All major Kerala religious communities are represented within the village. In 2011, the literacy rate of Peroor village was 97.82%.
The Christian Church of South India (CSI), pentecostals, Jacobites, and Catholics are all well represented. Hindu groups, including the Nair and the Ezhava, are the predominant groups. The Muslim population is relatively new to the area. A Muslim community was established in Peroor around 1998-99 near the MHC and Kariyattappuzha communities. The Dalits are the other major population and, like other urban areas of Kerala, Dalits in Peroor lead a middle-class life. Much of the population is educated and cultured.

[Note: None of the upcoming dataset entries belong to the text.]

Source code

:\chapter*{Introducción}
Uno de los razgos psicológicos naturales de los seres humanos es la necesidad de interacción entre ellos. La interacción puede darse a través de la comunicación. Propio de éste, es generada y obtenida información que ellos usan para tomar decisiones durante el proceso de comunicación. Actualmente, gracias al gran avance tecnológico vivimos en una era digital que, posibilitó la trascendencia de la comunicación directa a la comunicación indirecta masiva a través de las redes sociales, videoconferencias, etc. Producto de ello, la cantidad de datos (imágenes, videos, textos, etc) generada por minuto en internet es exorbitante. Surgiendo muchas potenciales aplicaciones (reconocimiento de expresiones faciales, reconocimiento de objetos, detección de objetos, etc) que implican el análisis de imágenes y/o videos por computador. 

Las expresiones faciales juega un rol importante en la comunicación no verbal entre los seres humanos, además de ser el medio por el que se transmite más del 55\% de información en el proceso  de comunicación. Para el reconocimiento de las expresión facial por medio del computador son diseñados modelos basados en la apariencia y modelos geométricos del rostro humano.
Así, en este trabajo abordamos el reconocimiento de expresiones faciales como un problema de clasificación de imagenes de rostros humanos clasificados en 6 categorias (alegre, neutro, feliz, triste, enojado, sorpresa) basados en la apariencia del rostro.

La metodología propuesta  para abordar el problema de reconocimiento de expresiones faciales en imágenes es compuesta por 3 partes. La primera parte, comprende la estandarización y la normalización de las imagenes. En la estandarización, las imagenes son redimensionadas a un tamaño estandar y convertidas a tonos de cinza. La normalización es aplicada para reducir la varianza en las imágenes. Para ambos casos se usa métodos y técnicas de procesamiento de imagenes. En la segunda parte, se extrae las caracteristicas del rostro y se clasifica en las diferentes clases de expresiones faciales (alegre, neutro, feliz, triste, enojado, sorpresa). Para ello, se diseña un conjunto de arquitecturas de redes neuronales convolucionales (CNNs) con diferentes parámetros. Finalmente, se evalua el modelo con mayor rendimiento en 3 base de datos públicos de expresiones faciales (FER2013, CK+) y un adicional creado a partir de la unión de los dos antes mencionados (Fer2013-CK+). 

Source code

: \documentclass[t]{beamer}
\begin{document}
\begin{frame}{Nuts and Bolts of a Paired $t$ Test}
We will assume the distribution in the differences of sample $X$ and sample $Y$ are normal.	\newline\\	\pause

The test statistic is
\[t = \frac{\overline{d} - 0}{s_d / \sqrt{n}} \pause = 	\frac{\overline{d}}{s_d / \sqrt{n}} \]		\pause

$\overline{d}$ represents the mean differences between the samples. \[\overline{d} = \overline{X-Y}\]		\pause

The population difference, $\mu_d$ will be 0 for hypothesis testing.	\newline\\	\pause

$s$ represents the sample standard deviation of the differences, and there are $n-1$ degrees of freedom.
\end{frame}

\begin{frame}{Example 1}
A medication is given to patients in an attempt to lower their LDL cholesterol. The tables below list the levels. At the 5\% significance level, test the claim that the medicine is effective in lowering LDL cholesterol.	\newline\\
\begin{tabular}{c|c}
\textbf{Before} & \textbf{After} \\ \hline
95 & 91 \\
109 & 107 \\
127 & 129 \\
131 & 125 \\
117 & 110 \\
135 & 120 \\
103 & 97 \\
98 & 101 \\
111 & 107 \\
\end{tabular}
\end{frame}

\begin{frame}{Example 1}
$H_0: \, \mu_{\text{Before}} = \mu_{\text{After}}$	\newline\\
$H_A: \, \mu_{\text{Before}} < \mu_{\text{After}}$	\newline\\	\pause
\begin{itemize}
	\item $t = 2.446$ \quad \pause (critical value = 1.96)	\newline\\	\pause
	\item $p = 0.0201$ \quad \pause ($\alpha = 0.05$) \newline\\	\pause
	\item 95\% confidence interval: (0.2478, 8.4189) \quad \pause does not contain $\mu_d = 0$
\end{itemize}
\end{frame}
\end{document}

The labor market is currently dominated by the construction industry.

==Landmarks==
Some of the notable landmarks of Peroor include the St.Sebastian knanaya Church, the Global Marthasmooni Pilgrim Center, the Peroor Kavu temple, the Chalakkal Temple, and the Arayiram Temple. Aarattu, an annual festival that takes place on Thiruvathira, is performed at the Arayiram Temple. The ODESA (Organization for Dalit Empowerment and Social Activation) is also located in Peroor. The Meenachil River flows through the eastern part of the village. The Bhadrakali temple in this village is called Peroorkavu. A Seminary exists in Mannamala, a hilltop in Peroor. It is believed that the tribal community "Mannan" settled there. Later this Mannamala was in custody of the Vellapally family and they donated their 96-acres to the monastery.
Kandanchirakkavala (Kandanchira junction) is considered the center of Peroor. The local banks are Peroor Service Co-op and State Bank of India.

==Etymology==
The name "kandanchira" comes from an incident that happened many years ago.
There is a part of the vast "Mundakappadam" (mundakan paddy field) in the area and a 'chira' (small, mud/sand check-dam) to prevent the rain water from Mannamala and other nearby sources from potentially destroying the paddy cultivation of the 'mundakappadam.' The chira was made of mud from the paddy field. One night some members of the upper caste killed a 'pulaya' (which is considered an untouchable caste) named "Kandan" due to a coal rivalry; the man was buried alive in the chira. Others found the body a while later, but, because of the culprits social status, none protested. Following the incident, the 'chira' which served as the burial site was labeled with the prefix 'kandan,' thus becoming 'Kandanchira.' In Malayalam "Kandam" means paddy field, from that Name Kandamchira came.

==Geography==

A major portion of Meenachil River flows through Peroor which makes a borderline with another village named Neericadu.

==Administration and Politics==

Peroor belongs to Ettumanoor Assembly constituency in Kerala Legislative Assembly and Kottayam Loksabha constituency in Indian Parliament.